Numa altura em que ostenta o título de bicampeão, esta fidalguia parece tornar-se mais evidente, por debaixo daquele traje de luxo, que respeita o dress code da black-tie.
Ora tudo isto serve para dizer que sim, o bicampeão entrou em campo com tiques de nobre, o que é uma péssima forma de receber um Porto que voltou a ser Porto.
Um Porto, enfim, que não precisa de mordomias, nem de apresentações solenes, e que dispensa demasiadas elegâncias. Por isso ainda não se tinha completado o primeiro minuto e já Borja Sainz estava a atirar ao poste, num pontapé de bicicleta que servia de aviso.
Como é que é possível?
É fácil. O Sporting passou o jogo praticamente todo a defender como quem abre a porta de casa ao primeiro vendedor de enciclopédias.

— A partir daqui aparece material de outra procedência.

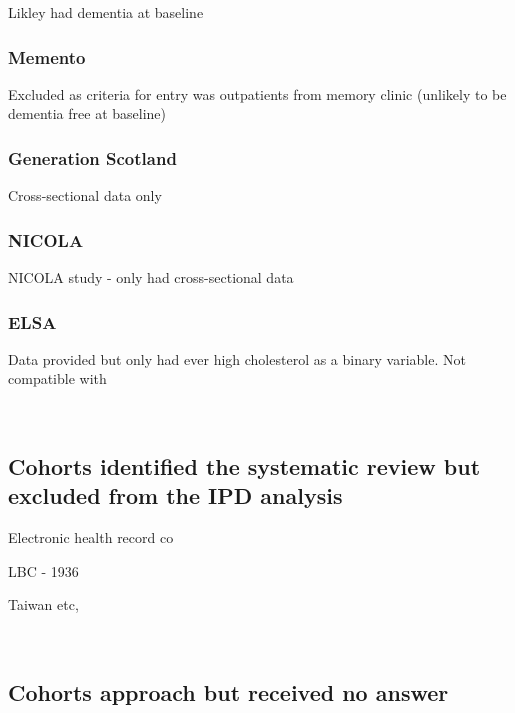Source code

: \documentclass[a4paper, twoside]{templates/ociamthesis}
\begin{document}
Likley had dementia at baseline

\hypertarget{memento}{%
\subsubsection{Memento}\label{memento}}

Excluded as criteria for entry was outpatients from memory clinic (unlikely to be dementia free at baseline)

\hypertarget{generation-scotland-1}{%
\subsubsection{Generation Scotland}\label{generation-scotland-1}}

Cross-sectional data only

\hypertarget{nicola-1}{%
\subsubsection{NICOLA}\label{nicola-1}}

NICOLA study - only had cross-sectional data

\hypertarget{elsa}{%
\subsubsection{ELSA}\label{elsa}}

Data provided but only had ever high cholesterol as a binary variable. Not compatible with

~

\hypertarget{cohorts-identified-the-systematic-review-but-excluded-from-the-ipd-analysis}{%
\subsection{Cohorts identified the systematic review but excluded from the IPD analysis}\label{cohorts-identified-the-systematic-review-but-excluded-from-the-ipd-analysis}}

Electronic health record co

LBC - 1936

Taiwan etc,

~

\hypertarget{cohorts-approach-but-received-no-answer}{%
\subsection{Cohorts approach but received no answer}\label{cohorts-approach-but-received-no-answer}}
\end{document}
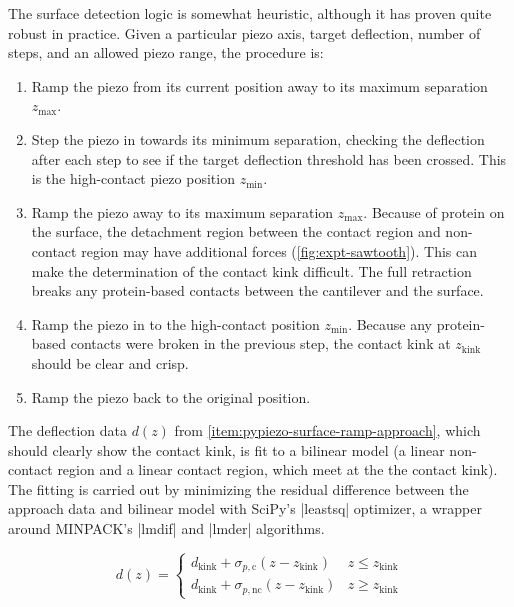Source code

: The surface detection logic is somewhat heuristic, although it has
proven quite robust in practice.  Given a particular piezo axis,
target deflection, number of steps, and an allowed piezo range, the
procedure is:

\begin{enumerate}
  \item \label{item:pypiezo-surface-retract-1} Ramp the piezo from its
    current position away to its maximum separation $z_\text{max}$.
  \item \label{item:pypiezo-surface-step-approach} Step the piezo in
    towards its minimum separation, checking the deflection after each
    step to see if the target deflection threshold has been crossed.
    This is the high-contact piezo position $z_\text{min}$.
  \item \label{item:pypiezo-surface-retract-2} Ramp the piezo away to
    its maximum separation $z_\text{max}$.  Because of protein on the
    surface, the detachment region between the contact region and
    non-contact region may have additional forces
    (\cref{fig:expt-sawtooth}).  This can make the determination of
    the contact kink difficult.  The full retraction breaks any
    protein-based contacts between the cantilever and the surface.
  \item \label{item:pypiezo-surface-ramp-approach} Ramp the piezo in
    to the high-contact position $z_\text{min}$.  Because any
    protein-based contacts were broken in the previous step, the
    contact kink at $z_\text{kink}$ should be clear and crisp.
  \item \label{item:pypiezo-surface-reset} Ramp the piezo back to the
    original position.
\end{enumerate}

The deflection data $d(z)$ from
\ref{item:pypiezo-surface-ramp-approach}, which should clearly show
the contact kink, is fit to a bilinear model (a linear non-contact
region and a linear contact region, which meet at the the contact
kink).  The fitting is carried out by minimizing the residual
difference between the approach data and bilinear model with SciPy's
|leastsq| optimizer, a wrapper around MINPACK's
|lmdif| and |lmder|
algorithms\citep{scipy-leastsq,minpack}.

\begin{equation}
  d(z) = \begin{cases}
      d_\text{kink} + \sigma_{p,\text{c}} (z - z_\text{kink})
        &  z \le z_\text{kink} \\
      d_\text{kink} + \sigma_{p,\text{nc}} (z - z_\text{kink})
        &  z \ge z_\text{kink}
    \end{cases}
  \label{eq:bilinear-surface}
\end{equation}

O FC Porto, já se sabe, não é nenhum vendedor de enciclopédias. É uma equipa que recuperou aquele saudável hábito de jogar um futebol de faca nos dentes: que não brilha como ouro, mas arranha como ferro. E, convenhamos, um clássico pede essa fibra.

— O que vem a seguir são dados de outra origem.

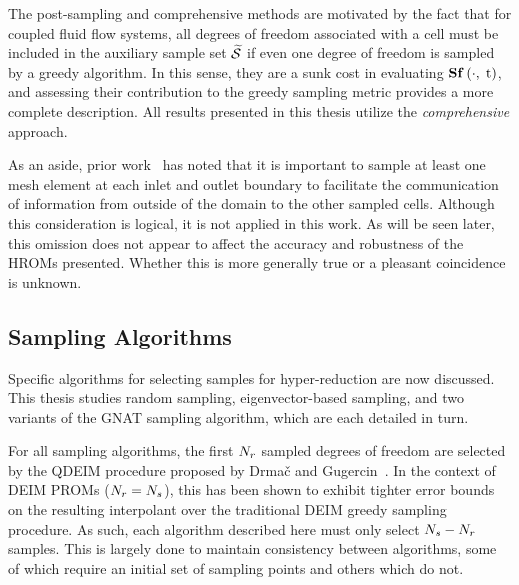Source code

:The post-sampling and comprehensive methods are motivated by the fact that for coupled fluid flow systems, all degrees of freedom associated with a cell must be included in the auxiliary sample set $\mathcal{\widetilde{S}}$ if even one degree of freedom is sampled by a greedy algorithm. In this sense, they are a sunk cost in evaluating $\mathbf{S} \mathbf{f} \left(\cdot, \; \text{t}\right)$, and assessing their contribution to the greedy sampling metric provides a more complete description. All results presented in this thesis utilize the \textit{comprehensive} approach.

As an aside, prior work~\cite{Carlberg2013} has noted that it is important to sample at least one mesh element at each inlet and outlet boundary to facilitate the communication of information from outside of the domain to the other sampled cells. Although this consideration is logical, it is not applied in this work. As will be seen later, this omission does not appear to affect the accuracy and robustness of the HROMs presented. Whether this is more generally true or a pleasant coincidence is unknown.

\subsection{Sampling Algorithms}\label{subsec:sampAlgos}
%
Specific algorithms for selecting samples for hyper-reduction are now discussed. This thesis studies random sampling, eigenvector-based sampling, and two variants of the GNAT sampling algorithm, which are each detailed in turn.

For all sampling algorithms, the first $N_r$ sampled degrees of freedom are selected by the QDEIM procedure proposed by Drma\v{c} and Gugercin~\cite{Drmac2016}. In the context of DEIM PROMs ($N_r = N_s$), this has been shown to exhibit tighter error bounds on the resulting interpolant over the traditional DEIM greedy sampling procedure. As such, each algorithm described here must only select $N_s - N_r$ samples. This is largely done to maintain consistency between algorithms, some of which require an initial set of sampling points and others which do not.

A fibra que faltou à equipa de Rui Borges.
O Sporting até conseguiu ter alguma qualidade com a bola, criou várias ocasiões de golo e fartou-se de falhar na zona de finalização. A defender, porém, foi uma agitação constante.
Um tremor sem fim.
Mal posicionados e muitas vezes desatentos nas marcações, os jogadores leoninos sentiram muitas dificuldades em parar a capacidade do FC Porto jogar entrelinhas, com as entradas de Froholdt e de Rodrigo Mora no espaço que ficava livre nas costas dos médios leoninos.
Aquele momento lapidar que deixou quatro leões fora da jogada
Há uma jogada na segunda parte, já sem Mora em campo, que é lapidar: com apenas um passe, simples, curto, para a frente, Zaidu tocou para Alan Varela nas costas de quatro jogadores do Sporting, que ficaram de imediato fora da jogada.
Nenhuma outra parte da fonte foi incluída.